La préparation des tables pendant l’Assemble générale

Il s’agit d’une réunion qui a lieu toutes les deux semaines et à laquelle tous les résidents et bénévoles sont invités à participer. Répartis par table et par langue (farsi, arabe et anglais) avec un porte-parole et interprète, une cinquantaine de résidents ont échangé sur des sujets de la vie commune, en essayant d’identifier les problèmes et de trouver une solution de manière collective (un super exemple d’éduc pop!). L’objectif principal est de faire “comprendre” à tous l’importance de la responsabilité partagée, concernant le nettoyage, les repas, la vie en général : “It’s not because it’s called Hotel City Plaza that it is really an hôtel” précise Giovanni, bénévole italien. Dans le fil du débat, un problème est présenté à l’assemblée par des femmes afghanes: pourquoi la queue pour la nourriture a maintenant une seule file mixte et non plus hommes et femmes séparés?
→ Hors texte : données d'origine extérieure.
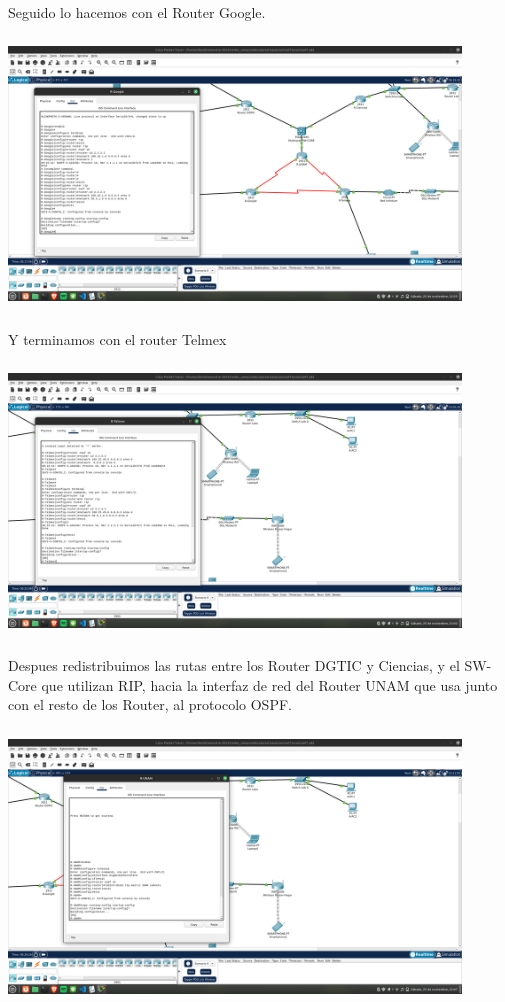 \documentclass[14pt]{book}
\begin{document}
Seguido lo hacemos con el Router Google.\\
 
\includegraphics[width=12cm, height=8cm]{images/general google.png}\\

Y terminamos con el router Telmex\\

\includegraphics[width=12cm, height=8cm]{images/general telmex.png}\\

Despues redistribuimos las rutas entre los Router DGTIC y Ciencias, y el SW-Core que utilizan RIP, hacia la interfaz de red del Router
UNAM que usa junto con el resto de los Router, al protocolo OSPF.\\

\includegraphics[width=12cm, height=8cm]{images/redistro unam.png}\\
\end{document}
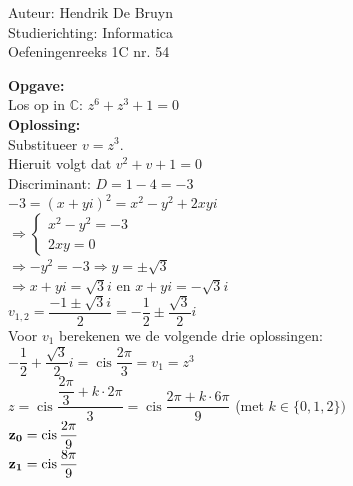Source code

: \documentclass[a4paper]{article}
\newcommand{\cis}{\operatorname{cis}}
\begin{document}
  
\noindent \large Auteur: Hendrik De Bruyn \\
\noindent \large Studierichting: Informatica\\
\noindent \large Oefeningenreeks 1C nr. 54\\

\medskip

\normalsize

\textbf{Opgave:} \\

Los op in $\mathbb{C}$: $z^6 + z^3 + 1 = 0$ \\

\textbf{Oplossing:} \\

Substitueer $v = z^3$. \\

Hieruit volgt dat $v^2 + v + 1 = 0$ \\

Discriminant: $D = 1 - 4 = -3$ \\

$-3 = (x + yi)^2 = x^2 - y^2 + 2xyi$ \\

$\Rightarrow\left\{\begin{array}{l}
    x^2 - y^2 = -3 \\
    2xy = 0
\end{array}\right.$ \\

$\Rightarrow -y^2 = -3 \Rightarrow y = \pm \sqrt{3}$ \\

$\Rightarrow x + yi = \sqrt{3}i$ en $x + yi = -\sqrt{3}i$ \\

$v_{1,2} = \dfrac{-1 \pm \sqrt{3}i}{2} = -\dfrac{1}{2} \pm \dfrac{\sqrt{3}}{2}i$ \\

Voor $v_1$ berekenen we de volgende drie oplossingen: \\

$-\dfrac{1}{2} + \dfrac{\sqrt{3}}{2}i = \cis \dfrac{2\pi}{3} = v_1 = z^3$ \\

$z = \cis \dfrac{\dfrac{2\pi}{3} + k\cdot2\pi}{3} = \cis \dfrac{2\pi + k\cdot6\pi}{9}$ (met $k \in \{0,1,2\})$ \\

${\bf z_0} = \cis \dfrac{2\pi}{9}$ \\

${\bf z_1} = \cis \dfrac{8\pi}{9}$ \\
\end{document}
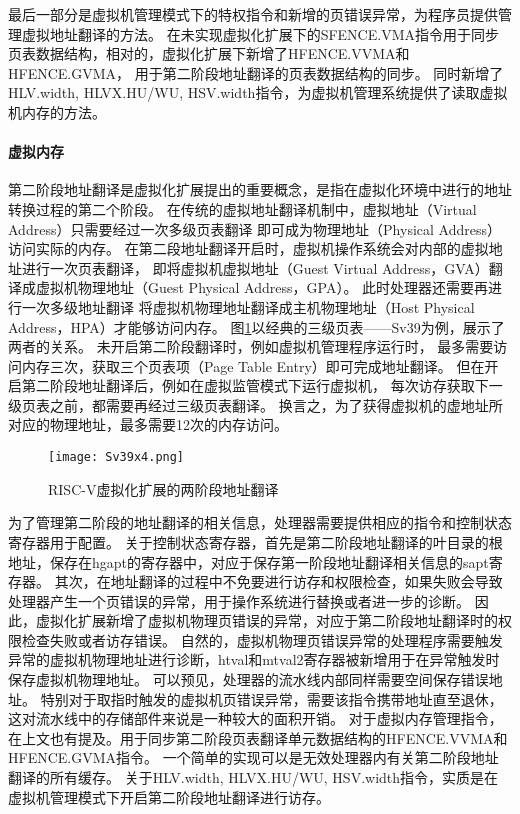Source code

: 最后一部分是虚拟机管理模式下的特权指令和新增的页错误异常，为程序员提供管理虚拟地址翻译的方法。
在未实现虚拟化扩展下的SFENCE.VMA指令用于同步页表数据结构，相对的，虚拟化扩展下新增了HFENCE.VVMA和HFENCE.GVMA，
用于第二阶段地址翻译的页表数据结构的同步。
同时新增了HLV.width, HLVX.HU/WU, HSV.width指令，为虚拟机管理系统提供了读取虚拟机内存的方法。

\paragraph{虚拟内存}
第二阶段地址翻译是虚拟化扩展提出的重要概念，是指在虚拟化环境中进行的地址转换过程的第二个阶段。
在传统的虚拟地址翻译机制中，虚拟地址（Virtual Address）只需要经过一次多级页表翻译
即可成为物理地址（Physical Address）访问实际的内存。
在第二段地址翻译开启时，虚拟机操作系统会对内部的虚拟地址进行一次页表翻译，
即将虚拟机虚拟地址（Guest Virtual Address，GVA）翻译成虚拟机物理地址（Guest Physical Address，GPA）。
此时处理器还需要再进行一次多级地址翻译
将虚拟机物理地址翻译成主机物理地址（Host Physical Address，HPA）才能够访问内存。
图\ref*{fig:Sv39x4}以经典的三级页表——Sv39为例，展示了两者的关系。
未开启第二阶段翻译时，例如虚拟机管理程序运行时，
最多需要访问内存三次，获取三个页表项（Page Table Entry）即可完成地址翻译。
但在开启第二阶段地址翻译后，例如在虚拟监管模式下运行虚拟机，
每次访存获取下一级页表之前，都需要再经过三级页表翻译。
换言之，为了获得虚拟机的虚地址所对应的物理地址，最多需要12次的内存访问。

\begin{figure}[htbp]
    \centering
    \texttt{[image: Sv39x4.png]}
    \caption{RISC-V虚拟化扩展的两阶段地址翻译}
    \label{fig:Sv39x4}
\end{figure}

为了管理第二阶段的地址翻译的相关信息，处理器需要提供相应的指令和控制状态寄存器用于配置。
关于控制状态寄存器，首先是第二阶段地址翻译的叶目录的根地址，保存在hgapt的寄存器中，对应于保存第一阶段地址翻译相关信息的sapt寄存器。
其次，在地址翻译的过程中不免要进行访存和权限检查，如果失败会导致处理器产生一个页错误的异常，用于操作系统进行替换或者进一步的诊断。
因此，虚拟化扩展新增了虚拟机物理页错误的异常，对应于第二阶段地址翻译时的权限检查失败或者访存错误。
自然的，虚拟机物理页错误异常的处理程序需要触发异常的虚拟机物理地址进行诊断，htval和mtval2寄存器被新增用于在异常触发时保存虚拟机物理地址。
可以预见，处理器的流水线内部同样需要空间保存错误地址。
特别对于取指时触发的虚拟机页错误异常，需要该指令携带地址直至退休，这对流水线中的存储部件来说是一种较大的面积开销。
对于虚拟内存管理指令，在上文也有提及。用于同步第二阶段页表翻译单元数据结构的HFENCE.VVMA和HFENCE.GVMA指令。
一个简单的实现可以是无效处理器内有关第二阶段地址翻译的所有缓存。
关于HLV.width, HLVX.HU/WU, HSV.width指令，实质是在虚拟机管理模式下开启第二阶段地址翻译进行访存。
Cela me surprend car j’avais eu une conversation avec une des bénévoles du “Women space” qui m’expliquait l’absurdité pour elle de l’habitude de ces deux files. Mais, en laissant les femmes s’exprimer, on découvre que pour elles, c’est une façon de se sentir plus à l’aise, et elles demandent donc de le rétablir. 

Cet après midi, j’ai fait le “security shift” tout l’après midi, soit de 12h à 18h avec un militant grec de 60 ans hébergé dans l’Hôtel et impliqué dans le projet depuis le début: une autre expérience très intéressante et riche d’observations et échanges. Je dis au revoir à l’Hôtel pour partir en direction de Chalkida demain, à une heure de train d’ici. Je sens que je serai bientôt de retour au City Plaza, les prochains week-ends ou avant de repartir!